PLEMT: A Novel Pseudolikelihood-Based EM Test for Homogeneity in Generalized Exponential Tilt Mixture Models
成果类型:
Article
署名作者:
Hong, Chuan; Ning, Yang; Wang, Shuang; Wu, Hao; Carroll, Raymond J.; Chen, Yong
署名单位:
Harvard University; Harvard T.H. Chan School of Public Health; Cornell University; Columbia University; Emory University; Rollins School Public Health; Texas A&M University System; Texas A&M University College Station; University of Pennsylvania
刊物名称:
JOURNAL OF THE AMERICAN STATISTICAL ASSOCIATION
ISSN/ISSBN:
0162-1459
DOI:
10.1080/01621459.2017.1280405
发表日期:
2017
页码:
1393-1404
关键词:
dna methylation
Empirical Likelihood
confidence-intervals
nuisance parameter
ratio test
cancer
regression
Heterogeneity
suppresses
EVOLUTION
摘要:
Motivated by analyses of DNA methylation data, we propose a semiparametric mixture model, namely, the generalized exponential tilt mixture model, to account for heterogeneity between differentially methylated and nondifferentially methylated subjects in the cancer group, and capture the differences in higher order moments (e.g., mean and variance) between subjects in cancer and normal groups. A pairwise pseudolikelihood is constructed to eliminate the unknown nuisance function. To circumvent boundary and nonidentifiability problems as in parametric mixture models, we modify the pseudolikelihood by adding a penalty function. In addition, the test with simple asymptotic distribution has computational advantages compared with permutation-based test for high-dimensional genetic or epigenetic data.
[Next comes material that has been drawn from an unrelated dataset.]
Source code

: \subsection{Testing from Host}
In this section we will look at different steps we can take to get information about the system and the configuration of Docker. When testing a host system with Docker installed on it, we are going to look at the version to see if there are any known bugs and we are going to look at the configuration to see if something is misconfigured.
We propose a pseudolikelihood-based expectation-maximization test, and show the proposed test follows a simple chi-squared limiting distribution. Simulation studies show that the proposed test controls Type I errors well and has better power compared to several current tests. In particular, the proposed test outperforms the commonly used tests under all simulation settings considered, especially when there are variance differences between two groups. The proposed test is applied to a real dataset to identify differentially methylated sites between ovarian cancer subjects and normal subjects. Supplementary materials for this article are available online.